Modern Data Management

The survey identified the following as three key elements shaping modern data management:

  • Open source frameworks for high performance computing “leverage commodity components, including Apache projects Hadoop, YARN and Spark, drastically lowering barriers to entry for all businesses to implement big data infrastructures for operations and analytics.”
  • The economics and simplicity of cloud computing, “bolstered by the growing array of cloud provider host-native services, has influenced many organizations in migrating their data and applications to the cloud.”
  • Better end-user reporting and analytics tools, coupled with increased end-user sophistication, “have resulted in the emergence of the citizen analyst role. The citizen analyst is a business-oriented problem solver who is knowledgeable in the ways that analytics and machine learning algorithms are wielded to identify profitable business opportunities.”

Big Data Challenges

The reach of big data is creating difficulties for many enterprises, however. The mechanical aspects of modernization and cloud migration are still impacted by known data issues such as data quality, which is on the rise as a challenge. Data quality, veracity, inconsistency, and incomplete data moved from being cited by 14% just 3 years ago to 44% in the current survey.

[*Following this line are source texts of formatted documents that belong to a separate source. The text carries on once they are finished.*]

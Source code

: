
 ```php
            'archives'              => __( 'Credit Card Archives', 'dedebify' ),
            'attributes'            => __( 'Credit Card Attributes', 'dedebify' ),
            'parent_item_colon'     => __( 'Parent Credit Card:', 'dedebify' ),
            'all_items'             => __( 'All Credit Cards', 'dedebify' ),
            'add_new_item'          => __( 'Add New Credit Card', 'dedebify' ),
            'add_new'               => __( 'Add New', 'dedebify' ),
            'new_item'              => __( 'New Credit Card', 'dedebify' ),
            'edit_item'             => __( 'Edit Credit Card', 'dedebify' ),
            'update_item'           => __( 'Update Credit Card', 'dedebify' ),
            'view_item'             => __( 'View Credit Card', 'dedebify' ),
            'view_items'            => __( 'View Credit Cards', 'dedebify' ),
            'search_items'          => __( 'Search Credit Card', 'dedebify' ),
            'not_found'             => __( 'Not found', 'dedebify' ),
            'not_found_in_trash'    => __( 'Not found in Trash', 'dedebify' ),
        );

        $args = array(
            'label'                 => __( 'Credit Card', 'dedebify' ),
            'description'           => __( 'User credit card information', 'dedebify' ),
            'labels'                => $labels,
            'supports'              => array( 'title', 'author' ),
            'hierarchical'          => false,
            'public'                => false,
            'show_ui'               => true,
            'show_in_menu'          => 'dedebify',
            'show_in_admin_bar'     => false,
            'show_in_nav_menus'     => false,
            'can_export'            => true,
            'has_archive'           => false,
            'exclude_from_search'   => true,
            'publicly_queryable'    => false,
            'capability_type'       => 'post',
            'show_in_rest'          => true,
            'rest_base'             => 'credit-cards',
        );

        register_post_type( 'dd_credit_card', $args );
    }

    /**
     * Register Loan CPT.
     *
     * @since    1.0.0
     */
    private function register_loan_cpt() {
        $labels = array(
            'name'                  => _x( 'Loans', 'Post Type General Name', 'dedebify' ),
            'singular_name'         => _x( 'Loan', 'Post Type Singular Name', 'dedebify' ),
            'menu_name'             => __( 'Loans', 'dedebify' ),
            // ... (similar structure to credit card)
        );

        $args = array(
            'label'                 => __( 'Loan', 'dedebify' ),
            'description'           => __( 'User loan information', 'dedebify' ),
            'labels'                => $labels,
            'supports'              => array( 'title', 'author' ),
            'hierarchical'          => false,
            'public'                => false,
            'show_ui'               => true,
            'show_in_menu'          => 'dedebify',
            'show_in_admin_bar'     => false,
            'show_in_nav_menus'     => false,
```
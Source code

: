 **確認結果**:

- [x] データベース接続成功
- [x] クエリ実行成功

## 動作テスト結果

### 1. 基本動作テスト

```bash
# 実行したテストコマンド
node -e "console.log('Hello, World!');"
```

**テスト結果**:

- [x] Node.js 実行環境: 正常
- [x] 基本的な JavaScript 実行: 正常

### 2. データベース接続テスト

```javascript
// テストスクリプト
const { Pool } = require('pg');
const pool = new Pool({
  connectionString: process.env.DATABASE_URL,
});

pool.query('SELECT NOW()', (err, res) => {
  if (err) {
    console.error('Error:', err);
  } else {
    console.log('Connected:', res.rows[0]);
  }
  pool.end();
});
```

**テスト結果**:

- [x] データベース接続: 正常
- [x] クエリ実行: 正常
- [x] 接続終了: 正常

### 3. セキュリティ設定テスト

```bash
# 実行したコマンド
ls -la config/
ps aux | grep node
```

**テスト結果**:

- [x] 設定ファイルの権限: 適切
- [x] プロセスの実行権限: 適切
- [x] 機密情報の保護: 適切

Data sprawl is another leading challenge, cited by 40%. At least 38% said it is problematic to integrate cloud data with on-premise data. Data volume, velocity, and variety are vexing for at least 30% of enterprises.

Interestingly, the survey found that 31% of the respondents are not using any “big data” platform, while 12% simply are not sure. “This suggests that there is still a large number of organizations that have not yet identified a significant role for big data as part of their data environment,” the report stated.

Among the selected options, in both the 2018 and 2019 surveys, Amazon S3 (17%) and Hadoop Hive (15%) were the most frequently selected platform products. The relative popularity of these choices is reflective of the different big data adoption strategies: taking advantage of scalable object storage (S3) or relying on traditional Hadoop ecosystem components for structured data analysis (Hadoop Hive).

Databases On The Rise

The Progress survey also tracked database brand adoption, and found that it is led by Microsoft SQL Server (57%), and followed by MySQL (41%), Oracle (37%), PostgreSQL (24%), and Microsoft Access (22%). At least 68% of respondents also use NoSQL databases, and 29% currently employ graph databases. Graph databases represent “another alternative NoSQL approach” that has gained attention, the report pointed out, explaining that “their storage models and data representation enable more sophisticated analytics.”

The survey also tracked time-series databases, another class of non-relational databases, which are still in their infancy, but used in some form by 25% of respondents. “As Internet of Things and other real-time data streams—either from automated machine-generated data, sensors, and devices embedded within both residential and commercial smart-environment technologies, autonomous vehicles and sensor-connected manufacturing machinery—become more commonplace, there will be a growing need for database systems that can scale to support real-time ingestion of high-speed streaming data,” the report’s authors concluded.

Regulatory Compliance Concerns

Another consideration having a high impact on database management is the growing number of data protection mandates and regulations. The percentage of respondents focusing on meeting the EU’s GDPR requirements has doubled over the past year, from 15% to 30%. “With GDPR’s meteoric rise coupled with increases in the ISO 27001 standard for information security, HIPAA/HITECH and the Payment Card Industry Data Security Standard (PCI DSS), it is clear that the criticality of sensitive data protection cannot be denied,” the survey report stated.